This project investigates reinforcement learning in environments with delayed rewards through a 3D target-catching simulation.
The experiments demonstrate that traditional delayed reward structures significantly hinder learning performance, while introducing intermediate reward signals and LSTM-enhanced value functions dramatically improves training convergence and agent effectiveness.
The simulation environment is implemented in Rust for performance optimization with a Python interface for RL training.
This project investigates reinforcement learning in environments with delayed rewards, specifically training an agent to catch moving targets in a 3D simulation environment.
For performance reasons, the simulation is implemented in Rust, with a wrapping Python interface.
The key challenge of the delayed reward setting is that traditional reward signals are only provided when targets are caught or at episode termination, making it difficult for agents to learn effective policies from intermediate actions.
The simulation environment consists of:
- A 3D free-moving player agent that can navigate in all directions
- Multiple enemy targets with predefined velocities or trajectory functions
- Sparse reward structure where rewards are only given upon target capture or episode completion
- Time pressure component where targets may expire if not caught within their flight time
The findings in this project align with the RUDDER and Accelerating Proximal Policy Optimization papers.
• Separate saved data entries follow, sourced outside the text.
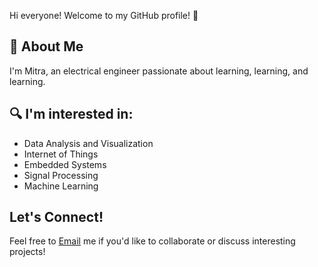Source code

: Hi everyone! Welcome to my GitHub profile! 👋
## 🌱 About Me
I'm Mitra, an electrical engineer passionate about learning, learning, and learning. 
## 🔍 I'm interested in:
- Data Analysis and Visualization
- Internet of Things 
- Embedded Systems
- Signal Processing
- Machine Learning
## Let's Connect!
Feel free to [Email](mailto:mitrazkri79@gmail.com) me if you'd like to collaborate or discuss interesting projects!

<!---
mitraZak/mitraZak is a ✨ special ✨ repository because its `README.md` (this file) appears on your GitHub profile.
You can click the Preview link to take a look at your changes.
--->
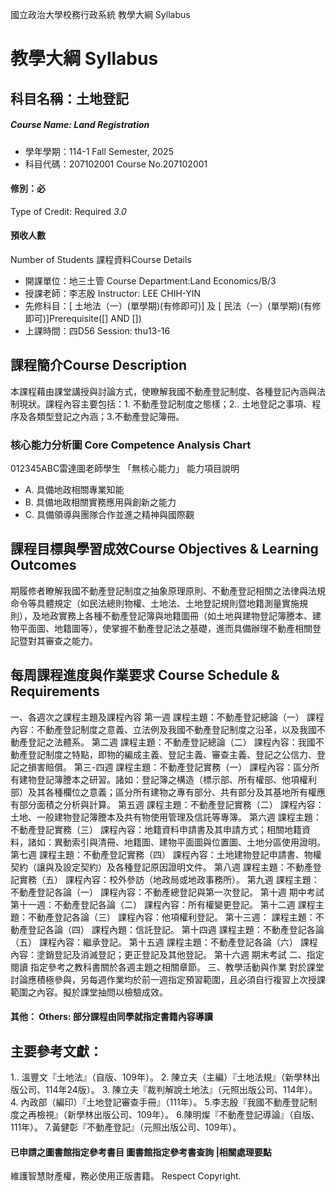 國立政治大學校務行政系統 教學大綱 Syllabus
# 教學大綱 Syllabus
##  科目名稱：土地登記
#####  Course Name: Land Registration
  * 學年學期：114-1 Fall Semester, 2025 
  * 科目代碼：207102001 Course No.207102001
#### 修別：必
Type of Credit: Required 
_3.0_
#### 預收人數
Number of Students
課程資料Course Details
  * 開課單位：地三土管 Course Department:Land Economics/B/3 
  * 授課老師：李志殷 Instructor: LEE CHIH-YIN 
  * 先修科目：[ 土地法（一）(單學期)(有修即可)] 及 [ 民法（一）(單學期)(有修即可)]Prerequisite([] AND [])
  * 上課時間：四D56 Session: thu13-16
##  課程簡介Course Description
本課程藉由課堂講授與討論方式，使瞭解我國不動產登記制度、各種登記內涵與法制現狀。課程內容主要包括：1. 不動產登記制度之態樣；2.. 土地登記之事項、程序及各類型登記之內涵；3.不動產登記簿冊。
###  核心能力分析圖 Core Competence Analysis Chart
012345ABC雷達圖老師學生
「無核心能力」 
能力項目說明
  * A. 具備地政相關專業知能
  * B. 具備地政相關實務應用與創新之能力
  * C. 具備領導與團隊合作並進之精神與國際觀
##  課程目標與學習成效Course Objectives & Learning Outcomes 
期履修者瞭解我國不動產登記制度之抽象原理原則、不動產登記相關之法律與法規命令等具體規定（如民法總則物權、土地法、土地登記規則暨地籍測量實施規則），及地政實務上各種不動產登記簿與地籍圖冊（如土地與建物登記簿謄本、建物平面圖、地籍圖等），使掌握不動產登記法之基礎，進而具備辦理不動產相關登記暨對其審查之能力。
##  每周課程進度與作業要求 Course Schedule & Requirements
一、各週次之課程主題及課程內容
第一週
課程主題：不動產登記總論（一）
課程內容：不動產登記制度之意義、立法例及我國不動產登記制度之沿革，以及我國不動產登記之法體系。
第二週
課程主題：不動產登記總論（二）
課程內容：我國不動產登記制度之特點，即物的編成主義、登記主義、審查主義、登記之公信力、登記之損害賠償。
第三-四週
課程主題：不動產登記實務（一）
課程內容：區分所有建物登記簿謄本之研習。諸如：登記簿之構造（標示部、所有權部、他項權利部）及其各種欄位之意義；區分所有建物之專有部分、共有部分及其基地所有權應有部分面積之分析與計算。
第五週
課程主題：不動產登記實務（二）
課程內容：土地、一般建物登記簿謄本及共有物使用管理及信託等專簿。
第六週
課程主題：不動產登記實務（三）
課程內容：地籍資料申請書及其申請方式；相關地籍資料，諸如：異動索引與清冊、地籍圖、建物平面圖與位置圖、土地分區使用證明。
第七週
課程主題：不動產登記實務（四）
課程內容：土地建物登記申請書、物權契約（讓與及設定契約）及各種登記原因證明文件。
第八週
課程主題：不動產登記實務（五）
課程內容：校外參訪（地政局或地政事務所）。
第九週
課程主題：不動產登記各論（一）
課程內容：不動產總登記與第一次登記。
第十週
期中考試
第十一週：不動產登記各論（二）
課程內容：所有權變更登記。
第十二週
課程主題：不動產登記各論（三）
課程內容：他項權利登記。
第十三週：
課程主題：不動產登記各論（四）
課程內題：信託登記。
第十四週
課程主題：不動產登記各論（五）
課程內容：繼承登記。
第十五週
課程主題：不動產登記各論（六）
課程內容：塗銷登記及消滅登記；更正登記及其他登記。
第十六週
期末考試
二、指定閱讀
指定參考之教科書關於各週主題之相關章節。
三、教學活動與作業
對於課堂討論應積極參與，另每週作業均於前一週指定預習範圍，且必須自行複習上次授課範圍之內容。擬於課堂抽問以檢驗成效。
####  其他： Others: 部分課程由同學就指定書籍內容導讀 
## 主要參考文獻：
1.. 溫豐文『土地法』（自版、109年）。
2. 陳立夫（主編）『土地法規』（新學林出版公司、114年24版）。
3. 陳立夫『裁判解說土地法』（元照出版公司、114年）。
4. 內政部（編印）『土地登記審查手冊』（111年）。
5.李志殷『我國不動產登記制度之再檢視』（新學林出版公司、109年）。
6.陳明燦『不動產登記導論』（自版、111年）。
7.黃健彰『不動產登記』（元照出版公司、109年）。
####  已申請之圖書館指定參考書目  圖書館指定參考書查詢 |相關處理要點
維護智慧財產權，務必使用正版書籍。 Respect Copyright.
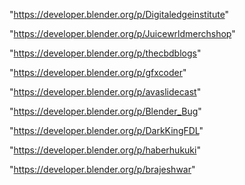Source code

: "https://developer.blender.org/p/Digitaledgeinstitute"

"https://developer.blender.org/p/Juicewrldmerchshop"

"https://developer.blender.org/p/thecbdblogs"

"https://developer.blender.org/p/gfxcoder"

"https://developer.blender.org/p/avaslidecast"

"https://developer.blender.org/p/Blender_Bug"

"https://developer.blender.org/p/DarkKingFDL"

"https://developer.blender.org/p/haberhukuki"

"https://developer.blender.org/p/brajeshwar"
Delayed vs. Intermediate Rewards: The experiments demonstrate that purely delayed reward structures hinder learning performance. Introducing intermediate reward signals showed faster convergence and higher final performance compared to the delayed-only baseline:
- Baseline (Delayed Only): Rewards only at target capture and episode end
- Enhanced (Intermediate): Additional rewards for:
- Moving towards targets (proximity-based rewards)
- Time-sensitive target prioritization (urgency bonuses)
- Progress incentives during episodes when catching targets
LSTM Integration in PPO Value Function: Incorporating Long Short-Term Memory (LSTM) networks into the value function of the Proximal Policy Optimization (PPO) algorithm yielded faster policy convergence and training acceleration:
- Standard PPO: Traditional feedforward networks for both policy and value functions
- LSTM-Enhanced PPO: LSTM integration specifically in the value function to capture temporal dependencies
| Standard PPO | LSTM-Enhanced PPO |
|---|---|
![]() |
![]() |
| Traditional feedforward networks for both policy and value functions | LSTM integration in value function showing better temporal understanding and target prioritization |
The LSTM-enhanced approach demonstrated:
- Better handling of temporal relationships in the delayed reward setting
- Improved ability to maintain information about target states and priorities over time
The combination of intermediate rewards and LSTM-enhanced value functions outperformed the baseline delayed reward structure resulted in a faster and more stable training convergence.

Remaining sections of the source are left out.